Python script for moving files on a cached disk to a backing mergerFS disk pool.
More information in this blog post: https://blog.muffn.io/posts/part-4-100tb-mini-nas/ (if that link doesn't work it's not released yet.)
The script operates by checking the disk usage of the cache directory. If the usage is above the threshold percentage defined in the configuration file (config.yml
), it will move the oldest files out to the backing storage location until the usage is below a defined target percentage. Empty directories are also cleaned up after files are moved.
The script uses a configuration file to manage settings such as paths, thresholds, and system parameters. It also checks for other instances of itself to prevent multiple concurrent operations, in the event a move process is still occurring from a previous run either because you are using slow storage, running the script too regularly, or both.
The script logs its operations, which includes information on moved files, errors, and other warnings. The logs are rotated based on the file size and backup count defined in config.yml.
- Python 3.6 or higher
- PyYAML (to be installed from
requirements.txt
)
- To get started, clone the repository to your local machine using the following command:
git clone https://github.com/MonsterMuffin/mergerfs-cache-mover.git
- Install the required Python packages using pip:
pip install -r requirements.txt
Copy config.example.yml
to config.yml
and set up your config.yml
with the appropriate values:
CACHE_PATH
: The path to your cache directory. !!THIS IS YOUR CACHE DISK ROOT, NOT MERGERFS CACHE MOUNT!!BACKING_PATH
: The path to the backing storage where files will be moved.LOG_PATH
: The path for the log file generated by the script.AUTO_UPDATE
: Allows the script to update itself from GitHub on ever run.THRESHOLD_PERCENTAGE
: The usage percentage of the cache directory that triggers the file-moving process.TARGET_PERCENTAGE
: The target usage percentage to achieve after moving files.MAX_WORKERS
: The maximum number of parallel file-moving operations.MAX_LOG_SIZE_MB
: The maximum size for the log file before it's rotated.BACKUP_COUNT
: The number of backup log files to maintain.
This script now uses Python's built-in file operations instead of rsync:
shutil.copy2()
: Copies files while preserving metadata.os.chmod()
: Explicitly sets file permissions to match the source.os.chown()
: Attempts to set file ownership to match the source (may require root privileges).os.remove()
: Removes the source file after successful copy.
This script must be run as root (using sudo) for the following reasons:
- File Permissions: Running as root ensures the script can read from and write to all directories, preserving original file permissions and ownership.
- Directory Creation: Root access is required to create directories with the correct permissions in the destination path.
To run the script manually, use the following command from your terminal:
sudo python3 cache-mover.py --console-log
You can also specify --dry-run
sudo python3 cache-mover.py --dry-run --console-log
Of course, this is meant to be run automatically....
Use either a Systemd timer or Crontab entry.

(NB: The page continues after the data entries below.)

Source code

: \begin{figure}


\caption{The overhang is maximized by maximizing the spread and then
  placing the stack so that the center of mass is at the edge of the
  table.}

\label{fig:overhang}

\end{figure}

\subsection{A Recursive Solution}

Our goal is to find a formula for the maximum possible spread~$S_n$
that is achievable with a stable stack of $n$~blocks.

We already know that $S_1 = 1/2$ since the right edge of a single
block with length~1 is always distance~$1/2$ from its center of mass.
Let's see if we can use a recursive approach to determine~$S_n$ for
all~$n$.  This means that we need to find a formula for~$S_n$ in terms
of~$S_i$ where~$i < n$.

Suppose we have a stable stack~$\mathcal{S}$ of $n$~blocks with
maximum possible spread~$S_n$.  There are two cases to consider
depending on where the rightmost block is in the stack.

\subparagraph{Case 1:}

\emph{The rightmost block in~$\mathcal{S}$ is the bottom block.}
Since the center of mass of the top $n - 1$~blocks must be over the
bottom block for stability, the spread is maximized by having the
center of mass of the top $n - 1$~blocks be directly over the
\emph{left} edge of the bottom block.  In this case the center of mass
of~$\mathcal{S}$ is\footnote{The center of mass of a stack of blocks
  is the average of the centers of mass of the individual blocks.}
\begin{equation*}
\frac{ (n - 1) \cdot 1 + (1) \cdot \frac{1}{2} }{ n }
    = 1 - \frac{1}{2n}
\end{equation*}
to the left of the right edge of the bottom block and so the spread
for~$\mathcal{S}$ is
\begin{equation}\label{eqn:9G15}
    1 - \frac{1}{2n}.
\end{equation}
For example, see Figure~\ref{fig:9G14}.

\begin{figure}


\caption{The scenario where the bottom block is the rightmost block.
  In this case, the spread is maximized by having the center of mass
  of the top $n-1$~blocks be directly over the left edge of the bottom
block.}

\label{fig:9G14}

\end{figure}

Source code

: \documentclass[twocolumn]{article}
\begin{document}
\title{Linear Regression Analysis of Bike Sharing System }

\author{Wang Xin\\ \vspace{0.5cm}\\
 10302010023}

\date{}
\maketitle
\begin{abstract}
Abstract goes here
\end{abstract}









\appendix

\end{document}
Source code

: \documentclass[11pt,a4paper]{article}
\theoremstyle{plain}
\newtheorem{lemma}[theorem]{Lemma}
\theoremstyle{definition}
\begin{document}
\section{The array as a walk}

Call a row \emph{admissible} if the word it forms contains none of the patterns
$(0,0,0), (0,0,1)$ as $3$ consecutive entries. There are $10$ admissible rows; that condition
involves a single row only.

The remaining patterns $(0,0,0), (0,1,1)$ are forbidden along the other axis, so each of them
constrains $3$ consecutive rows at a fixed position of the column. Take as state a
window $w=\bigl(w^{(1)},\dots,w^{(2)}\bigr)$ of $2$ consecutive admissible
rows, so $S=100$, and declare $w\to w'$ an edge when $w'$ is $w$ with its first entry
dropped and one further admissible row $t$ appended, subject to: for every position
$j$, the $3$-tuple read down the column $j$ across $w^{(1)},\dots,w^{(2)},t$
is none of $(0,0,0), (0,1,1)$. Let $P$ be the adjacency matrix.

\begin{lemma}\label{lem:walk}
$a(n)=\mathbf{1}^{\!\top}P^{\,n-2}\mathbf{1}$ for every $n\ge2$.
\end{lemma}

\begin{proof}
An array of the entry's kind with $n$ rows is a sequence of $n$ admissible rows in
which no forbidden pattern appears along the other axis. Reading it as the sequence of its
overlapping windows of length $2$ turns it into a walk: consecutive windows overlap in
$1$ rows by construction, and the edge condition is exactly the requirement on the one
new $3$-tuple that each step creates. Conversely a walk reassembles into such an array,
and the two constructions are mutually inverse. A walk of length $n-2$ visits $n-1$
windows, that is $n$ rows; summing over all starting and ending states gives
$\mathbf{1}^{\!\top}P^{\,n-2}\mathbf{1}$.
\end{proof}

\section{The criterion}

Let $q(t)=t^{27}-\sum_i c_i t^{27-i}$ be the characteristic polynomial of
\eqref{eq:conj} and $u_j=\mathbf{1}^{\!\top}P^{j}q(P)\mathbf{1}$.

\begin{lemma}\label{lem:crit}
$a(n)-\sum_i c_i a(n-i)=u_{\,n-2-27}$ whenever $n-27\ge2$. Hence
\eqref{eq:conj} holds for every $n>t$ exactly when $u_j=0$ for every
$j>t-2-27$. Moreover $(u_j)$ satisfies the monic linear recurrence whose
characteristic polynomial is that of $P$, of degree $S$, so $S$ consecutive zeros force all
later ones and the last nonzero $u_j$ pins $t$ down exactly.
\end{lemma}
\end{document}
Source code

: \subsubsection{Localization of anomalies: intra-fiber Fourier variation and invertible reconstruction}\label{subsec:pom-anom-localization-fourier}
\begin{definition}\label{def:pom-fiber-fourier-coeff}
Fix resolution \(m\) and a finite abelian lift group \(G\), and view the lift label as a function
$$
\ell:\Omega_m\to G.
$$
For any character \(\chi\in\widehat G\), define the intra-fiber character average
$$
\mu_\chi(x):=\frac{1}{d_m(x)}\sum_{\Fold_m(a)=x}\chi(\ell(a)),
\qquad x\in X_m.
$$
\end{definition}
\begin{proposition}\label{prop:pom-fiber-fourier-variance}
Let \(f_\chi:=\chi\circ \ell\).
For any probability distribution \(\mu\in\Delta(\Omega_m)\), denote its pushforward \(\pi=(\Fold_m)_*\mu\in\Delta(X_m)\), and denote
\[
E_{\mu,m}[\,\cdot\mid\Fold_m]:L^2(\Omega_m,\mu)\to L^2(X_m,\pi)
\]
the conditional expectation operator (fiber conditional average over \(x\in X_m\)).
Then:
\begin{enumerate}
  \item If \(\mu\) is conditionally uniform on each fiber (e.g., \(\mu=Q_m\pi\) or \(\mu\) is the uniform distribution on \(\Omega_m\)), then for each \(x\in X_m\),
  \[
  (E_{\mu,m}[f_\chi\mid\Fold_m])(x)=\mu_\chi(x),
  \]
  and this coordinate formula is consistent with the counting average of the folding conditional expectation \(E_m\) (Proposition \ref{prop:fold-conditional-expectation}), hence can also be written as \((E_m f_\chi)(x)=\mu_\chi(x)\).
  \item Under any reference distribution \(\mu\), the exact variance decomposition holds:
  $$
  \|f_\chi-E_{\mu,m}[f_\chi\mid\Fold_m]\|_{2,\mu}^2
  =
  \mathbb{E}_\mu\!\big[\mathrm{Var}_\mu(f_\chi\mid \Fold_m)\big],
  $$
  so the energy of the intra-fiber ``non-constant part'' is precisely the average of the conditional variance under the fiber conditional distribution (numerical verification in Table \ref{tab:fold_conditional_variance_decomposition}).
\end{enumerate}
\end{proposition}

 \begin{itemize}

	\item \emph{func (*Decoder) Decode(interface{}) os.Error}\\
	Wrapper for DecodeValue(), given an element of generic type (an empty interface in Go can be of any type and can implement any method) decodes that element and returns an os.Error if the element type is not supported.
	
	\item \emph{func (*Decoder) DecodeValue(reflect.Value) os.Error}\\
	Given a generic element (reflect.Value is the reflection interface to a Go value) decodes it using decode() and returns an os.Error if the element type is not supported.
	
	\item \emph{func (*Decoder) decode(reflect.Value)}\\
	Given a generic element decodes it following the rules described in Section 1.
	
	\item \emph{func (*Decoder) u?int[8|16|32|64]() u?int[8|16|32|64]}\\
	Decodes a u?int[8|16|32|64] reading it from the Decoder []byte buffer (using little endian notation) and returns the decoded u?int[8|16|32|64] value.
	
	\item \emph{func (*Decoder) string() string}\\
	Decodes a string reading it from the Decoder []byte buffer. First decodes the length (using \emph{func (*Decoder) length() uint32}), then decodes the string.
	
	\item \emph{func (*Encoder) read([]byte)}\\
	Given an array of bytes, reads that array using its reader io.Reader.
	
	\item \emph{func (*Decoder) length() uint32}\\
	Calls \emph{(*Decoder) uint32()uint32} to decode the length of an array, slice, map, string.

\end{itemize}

I have been moving from crontab to systemd timers myself, but you live your life how you see fit.
- Create a systemd service file
/etc/systemd/system/cache_mover.service
. Change/path/to/cache-mover.py
to where you downloaded the script, obviously.
[Unit]
Description="Cache Mover Script."
[Service]
Type=oneshot
ExecStart=/usr/bin/python3 /path/to/cache-mover.py
- Create a systemd timer file
/etc/systemd/system/cache_mover.timer
. The timer format is not the usual crontab format, find out more if you need help.
[Unit]
Description="Runs Cache Mover Script Daily at 3AM."
[Timer]
OnCalendar=*-*-* 03:00:00
Persistent=true
[Install]
WantedBy=timers.target
- Enable and start the timer:
systemctl enable cache_mover.timer
systemctl start cache_mover.timer
- Check timer status:
systemctl list-timers
- Open crontab file for editing:
sudo crontab -e
- Add line to run script. The following example will run the script daily, at 3AM. You can adjust this by using a site such as crontab.guru.
Change
/path/to/cache-mover.py
to where you downloaded the script, obviously.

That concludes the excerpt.